A recommendation has been made that meetings of the council’s six strategic policy committees should be held without the press being in attendance.

The move has been mooted on the basis that such committees would better operate to their potential by not having journalists present.

This is based, apparently, on the assumption that committee members would have the scope to tease out issues in an open and frank manner without the prospect of making headlines in the following week’s local newspapers.

Which, of course, begs the question: Why express a view at a meeting if it’s not worth expressing in the first place?

While misguided senior officials in the Department of Local Government may see merit in the suggestion, which has been dispatched down the line to chief executives of the nation’s county councils, it is certainly not a road councillors should agree to go down.

Because, essentially, it is a step in the wrong direction in terms of preserving the values of local democracy, values which are so important to elected representatives themselves in terms of being fully aware of the information they need to make informed decisions.

So, in effect, they, too, would be silenced if this diktat is adopted in any shape or form.

What officialdom should be more concerned about is ensuring that those appointed to serve on these strategic policy committees actually attend the meetings on a consistent basis rather than the chair having to ring around beforehand to ensure a quorum is reached.

Unlike some of its members, a representative from the local press always turns up, a clear demonstration that the fourth estate in this county takes its job very seriously.

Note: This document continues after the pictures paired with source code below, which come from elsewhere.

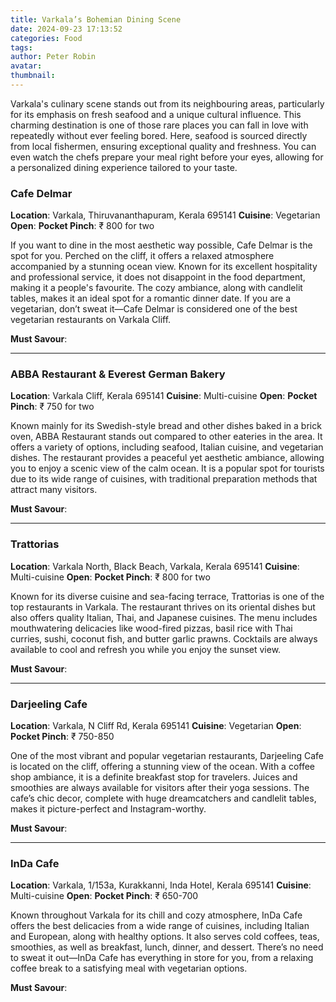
 ```yaml
---
title: Varkala’s Bohemian Dining Scene
date: 2024-09-23 17:13:52
categories: Food
tags:
author: Peter Robin
avatar:
thumbnail:
---
```

Varkala's culinary scene stands out from its neighbouring areas, particularly for its emphasis on fresh seafood and a unique cultural influence. This charming destination is one of those rare places you can fall in love with repeatedly without ever feeling bored. Here, seafood is sourced directly from local fishermen, ensuring exceptional quality and freshness. You can even watch the chefs prepare your meal right before your eyes, allowing for a personalized dining experience tailored to your taste.

### Cafe Delmar
**Location**: Varkala, Thiruvananthapuram, Kerala 695141
**Cuisine**: Vegetarian
**Open**: 
**Pocket Pinch**: ₹ 800 for two

If you want to dine in the most aesthetic way possible, Cafe Delmar is the spot for you. Perched on the cliff, it offers a relaxed atmosphere accompanied by a stunning ocean view. Known for its excellent hospitality and professional service, it does not disappoint in the food department, making it a people's favourite. The cozy ambiance, along with candlelit tables, makes it an ideal spot for a romantic dinner date. If you are a vegetarian, don’t sweat it—Cafe Delmar is considered one of the best vegetarian restaurants on Varkala Cliff.

**Must Savour**:

---

### ABBA Restaurant & Everest German Bakery
**Location**: Varkala Cliff, Kerala 695141
**Cuisine**: Multi-cuisine
**Open**: 
**Pocket Pinch**: ₹ 750 for two

Known mainly for its Swedish-style bread and other dishes baked in a brick oven, ABBA Restaurant stands out compared to other eateries in the area. It offers a variety of options, including seafood, Italian cuisine, and vegetarian dishes. The restaurant provides a peaceful yet aesthetic ambiance, allowing you to enjoy a scenic view of the calm ocean. It is a popular spot for tourists due to its wide range of cuisines, with traditional preparation methods that attract many visitors.

**Must Savour**:

---

### Trattorias
**Location**: Varkala North, Black Beach, Varkala, Kerala 695141
**Cuisine**: Multi-cuisine
**Open**: 
**Pocket Pinch**: ₹ 800 for two

Known for its diverse cuisine and sea-facing terrace, Trattorias is one of the top restaurants in Varkala. The restaurant thrives on its oriental dishes but also offers quality Italian, Thai, and Japanese cuisines. The menu includes mouthwatering delicacies like wood-fired pizzas, basil rice with Thai curries, sushi, coconut fish, and butter garlic prawns. Cocktails are always available to cool and refresh you while you enjoy the sunset view.

**Must Savour**:

---

### Darjeeling Cafe
**Location**: Varkala, N Cliff Rd, Kerala 695141
**Cuisine**: Vegetarian
**Open**: 
**Pocket Pinch**: ₹ 750-850

One of the most vibrant and popular vegetarian restaurants, Darjeeling Cafe is located on the cliff, offering a stunning view of the ocean. With a coffee shop ambiance, it is a definite breakfast stop for travelers. Juices and smoothies are always available for visitors after their yoga sessions. The cafe’s chic decor, complete with huge dreamcatchers and candlelit tables, makes it picture-perfect and Instagram-worthy.

**Must Savour**:

---

### InDa Cafe
**Location**: Varkala, 1/153a, Kurakkanni, Inda Hotel, Kerala 695141
**Cuisine**: Multi-cuisine
**Open**: 
**Pocket Pinch**: ₹ 650-700

Known throughout Varkala for its chill and cozy atmosphere, InDa Cafe offers the best delicacies from a wide range of cuisines, including Italian and European, along with healthy options. It also serves cold coffees, teas, smoothies, as well as breakfast, lunch, dinner, and dessert. There’s no need to sweat it out—InDa Cafe has everything in store for you, from a relaxing coffee break to a satisfying meal with vegetarian options.

**Must Savour**:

The focus now turns on the aforementioned FF/FG Alliance to ensure that this proposal is firmly rejected as emphatically as it deserves to be.

While some of the early utterances on the matter were not entirely reassuring, the hope is that sense will prevail.

In fairness to the leader of the independent technical grouping, Councillor Michael Kilcoyne, nobody has been left in any doubt about its unequivocal opposition to the move.

Now Fianna Fáil and Fine Gael, in their best interests, must do the same.